- Follow through on your word if you offer to do something.
- Respect the nature of their country and be culturally sensitive during communication.
- Be aware that communication is slightly more formal in Canada than it is in Australia (i.e. swearing is less appropriate). Try to broach subjects and conversation appropriately with this in mind.
- If you do something inappropriate, it can be good to point out your own social indiscretions and apologise for them before another person brings them up or the opportunity passes. This varies depending on the situation, but Canadians are generally open to forgiving those who acknowledge their mistakes.
- Ideally, be yourself whilst keeping a calm, low-key and lighthearted attitude toward things.
- Do not boast or make ostentatious comments that give the impression you see yourself as superior to others. Canadians generally find this contrived and obnoxious.

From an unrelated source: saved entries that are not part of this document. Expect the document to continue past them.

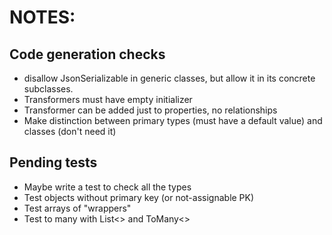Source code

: # NOTES:

## Code generation checks
- disallow JsonSerializable in generic classes, but allow it in its concrete subclasses.
- Transformers must have empty initializer
- Transformer can be added just to properties, no relationships
- Make distinction between primary types (must have a default value) and classes (don't need it)

## Pending tests
- Maybe write a test to check all the types
- Test objects without primary key (or not-assignable PK)
- Test arrays of "wrappers"
- Test to many with List<> and ToMany<>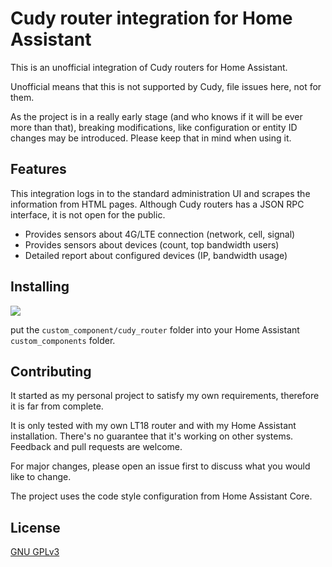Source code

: # Cudy router integration for Home Assistant

This is an unofficial integration of Cudy routers for Home Assistant.

Unofficial means that this is not supported by Cudy, file issues here, not for them.

As the project is in a really early stage (and who knows if it will be ever more than that),
breaking modifications, like configuration or entity ID changes may be introduced.
Please keep that in mind when using it.

## Features

This integration logs in to the standard administration UI and
scrapes the information from HTML pages.
Although Cudy routers has a JSON RPC interface, it is not open for the public.

- Provides sensors about 4G/LTE connection (network, cell, signal)
- Provides sensors about devices (count, top bandwidth users)
- Detailed report about configured devices (IP, bandwidth usage)

## Installing

[![](https://my.home-assistant.io/badges/hacs_repository.svg)](https://my.home-assistant.io/redirect/hacs_repository/?owner=corebonts&repository=cudy_router&category=integration)

put the `custom_component/cudy_router` folder into your Home Assistant `custom_components` folder.

## Contributing

It started as my personal project to satisfy my own requirements, therefore
it is far from complete.

It is only tested with my own LT18 router and with my Home Assistant installation.
There's no guarantee that it's working on other systems. Feedback and pull requests are welcome.

For major changes, please open an issue first to discuss what you
would like to change.

The project uses the code style configuration from Home Assistant Core.

## License

[GNU GPLv3](https://www.gnu.org/licenses/gpl-3.0.en.html)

- Avoid confusing Canadians with those from the USA. Some Canadians perceive themselves as being humbler and less gregarious than those in the USA and may see it as a negative comparison. It is best ask people with a North American accent whether they are from Canada first and be corrected from there.
- Avoid public displays of anger or other emotions that could cause a social distraction. Canadians generally avoid raising their voices or crying in public.

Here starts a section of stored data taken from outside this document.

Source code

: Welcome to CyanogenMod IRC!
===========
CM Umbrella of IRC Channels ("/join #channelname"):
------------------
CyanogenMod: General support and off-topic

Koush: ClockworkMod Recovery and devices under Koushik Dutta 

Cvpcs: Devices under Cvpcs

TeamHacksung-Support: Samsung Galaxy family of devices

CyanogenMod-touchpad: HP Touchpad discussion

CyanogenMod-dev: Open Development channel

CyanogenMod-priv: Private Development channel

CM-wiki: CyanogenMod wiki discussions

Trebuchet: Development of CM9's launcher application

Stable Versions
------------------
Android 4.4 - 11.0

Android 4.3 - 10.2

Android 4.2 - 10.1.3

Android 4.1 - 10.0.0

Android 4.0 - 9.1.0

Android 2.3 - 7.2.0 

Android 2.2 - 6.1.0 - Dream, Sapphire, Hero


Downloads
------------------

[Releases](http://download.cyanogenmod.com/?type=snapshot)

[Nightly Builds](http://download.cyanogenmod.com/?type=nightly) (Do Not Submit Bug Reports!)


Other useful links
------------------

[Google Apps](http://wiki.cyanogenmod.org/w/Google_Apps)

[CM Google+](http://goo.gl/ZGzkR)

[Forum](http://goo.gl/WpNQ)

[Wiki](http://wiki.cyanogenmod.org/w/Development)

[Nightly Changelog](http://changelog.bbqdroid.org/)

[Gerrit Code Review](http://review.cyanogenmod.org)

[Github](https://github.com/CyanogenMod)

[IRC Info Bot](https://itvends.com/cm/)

- Avoid becoming overly combative or argumentative about contentious topics. If you wish to discuss controversial topics, approach the conversation with calmness and openness. A Canadian is more likely to engage with you if you remain respectful and intellectually-informed about the subject, as opposed to emotionally charged.
- Do not refer to the indigenous people of Canada as “Native Indians” as this can be interpreted as insensitive or offensive. They are known as “First Nations”, “Natives” or “Aboriginals”.
- Do not call Inuits of the North of Canada “Eskimos”. Eskimos are from Alaska in the USA, not Canada.